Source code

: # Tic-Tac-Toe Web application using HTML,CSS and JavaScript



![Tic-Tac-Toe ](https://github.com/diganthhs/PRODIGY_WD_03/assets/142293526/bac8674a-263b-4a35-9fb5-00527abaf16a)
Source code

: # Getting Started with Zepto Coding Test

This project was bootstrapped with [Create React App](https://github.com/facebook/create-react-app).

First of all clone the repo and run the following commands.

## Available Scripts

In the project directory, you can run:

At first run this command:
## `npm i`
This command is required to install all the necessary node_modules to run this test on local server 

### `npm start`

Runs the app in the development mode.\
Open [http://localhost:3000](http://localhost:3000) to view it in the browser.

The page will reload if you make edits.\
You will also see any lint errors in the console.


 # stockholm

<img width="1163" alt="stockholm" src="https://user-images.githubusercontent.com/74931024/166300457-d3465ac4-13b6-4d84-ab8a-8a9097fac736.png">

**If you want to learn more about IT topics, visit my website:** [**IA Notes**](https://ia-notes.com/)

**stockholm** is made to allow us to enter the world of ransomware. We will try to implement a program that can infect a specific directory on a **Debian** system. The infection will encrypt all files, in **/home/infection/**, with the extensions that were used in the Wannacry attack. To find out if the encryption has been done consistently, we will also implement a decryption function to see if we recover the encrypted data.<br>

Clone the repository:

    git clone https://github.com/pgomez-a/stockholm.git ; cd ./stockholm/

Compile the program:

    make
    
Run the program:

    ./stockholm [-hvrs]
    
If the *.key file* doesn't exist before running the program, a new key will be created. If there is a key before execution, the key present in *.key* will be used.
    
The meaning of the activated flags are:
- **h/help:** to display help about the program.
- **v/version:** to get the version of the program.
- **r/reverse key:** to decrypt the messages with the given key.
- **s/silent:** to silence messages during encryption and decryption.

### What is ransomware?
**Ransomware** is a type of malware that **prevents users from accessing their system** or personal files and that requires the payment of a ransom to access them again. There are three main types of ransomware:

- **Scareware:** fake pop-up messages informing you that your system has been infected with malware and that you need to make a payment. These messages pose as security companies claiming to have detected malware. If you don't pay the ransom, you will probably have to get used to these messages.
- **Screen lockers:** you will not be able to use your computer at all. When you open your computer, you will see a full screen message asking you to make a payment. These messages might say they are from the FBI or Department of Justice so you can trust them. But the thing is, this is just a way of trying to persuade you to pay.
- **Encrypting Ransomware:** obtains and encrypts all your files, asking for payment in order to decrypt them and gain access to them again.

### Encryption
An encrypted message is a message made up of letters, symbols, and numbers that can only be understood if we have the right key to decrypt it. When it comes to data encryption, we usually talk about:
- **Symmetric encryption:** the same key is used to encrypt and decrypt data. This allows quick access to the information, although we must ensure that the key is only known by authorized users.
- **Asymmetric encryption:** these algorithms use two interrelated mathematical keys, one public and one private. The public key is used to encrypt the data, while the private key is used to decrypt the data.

## TASK INSTRUCTIONS
A complete, exact copy of the entries above is what is wanted.

## EXERCISE OUTPUT
Source code

: # Tic-Tac-Toe Web application using HTML,CSS and JavaScript



![Tic-Tac-Toe ](https://github.com/diganthhs/PRODIGY_WD_03/assets/142293526/bac8674a-263b-4a35-9fb5-00527abaf16a)
Source code

: # Getting Started with Zepto Coding Test

This project was bootstrapped with [Create React App](https://github.com/facebook/create-react-app).

First of all clone the repo and run the following commands.

## Available Scripts

In the project directory, you can run:

At first run this command:
## `npm i`
This command is required to install all the necessary node_modules to run this test on local server 

### `npm start`

Runs the app in the development mode.\
Open [http://localhost:3000](http://localhost:3000) to view it in the browser.

The page will reload if you make edits.\
You will also see any lint errors in the console.


 # stockholm

<img width="1163" alt="stockholm" src="https://user-images.githubusercontent.com/74931024/166300457-d3465ac4-13b6-4d84-ab8a-8a9097fac736.png">

**If you want to learn more about IT topics, visit my website:** [**IA Notes**](https://ia-notes.com/)

**stockholm** is made to allow us to enter the world of ransomware. We will try to implement a program that can infect a specific directory on a **Debian** system. The infection will encrypt all files, in **/home/infection/**, with the extensions that were used in the Wannacry attack. To find out if the encryption has been done consistently, we will also implement a decryption function to see if we recover the encrypted data.<br>

Clone the repository:

    git clone https://github.com/pgomez-a/stockholm.git ; cd ./stockholm/

Compile the program:

    make
    
Run the program:

    ./stockholm [-hvrs]
    
If the *.key file* doesn't exist before running the program, a new key will be created. If there is a key before execution, the key present in *.key* will be used.
    
The meaning of the activated flags are:
- **h/help:** to display help about the program.
- **v/version:** to get the version of the program.
- **r/reverse key:** to decrypt the messages with the given key.
- **s/silent:** to silence messages during encryption and decryption.

### What is ransomware?
**Ransomware** is a type of malware that **prevents users from accessing their system** or personal files and that requires the payment of a ransom to access them again. There are three main types of ransomware:

- **Scareware:** fake pop-up messages informing you that your system has been infected with malware and that you need to make a payment. These messages pose as security companies claiming to have detected malware. If you don't pay the ransom, you will probably have to get used to these messages.
- **Screen lockers:** you will not be able to use your computer at all. When you open your computer, you will see a full screen message asking you to make a payment. These messages might say they are from the FBI or Department of Justice so you can trust them. But the thing is, this is just a way of trying to persuade you to pay.
- **Encrypting Ransomware:** obtains and encrypts all your files, asking for payment in order to decrypt them and gain access to them again.

### Encryption
An encrypted message is a message made up of letters, symbols, and numbers that can only be understood if we have the right key to decrypt it. When it comes to data encryption, we usually talk about:
- **Symmetric encryption:** the same key is used to encrypt and decrypt data. This allows quick access to the information, although we must ensure that the key is only known by authorized users.
- **Asymmetric encryption:** these algorithms use two interrelated mathematical keys, one public and one private. The public key is used to encrypt the data, while the private key is used to decrypt the data.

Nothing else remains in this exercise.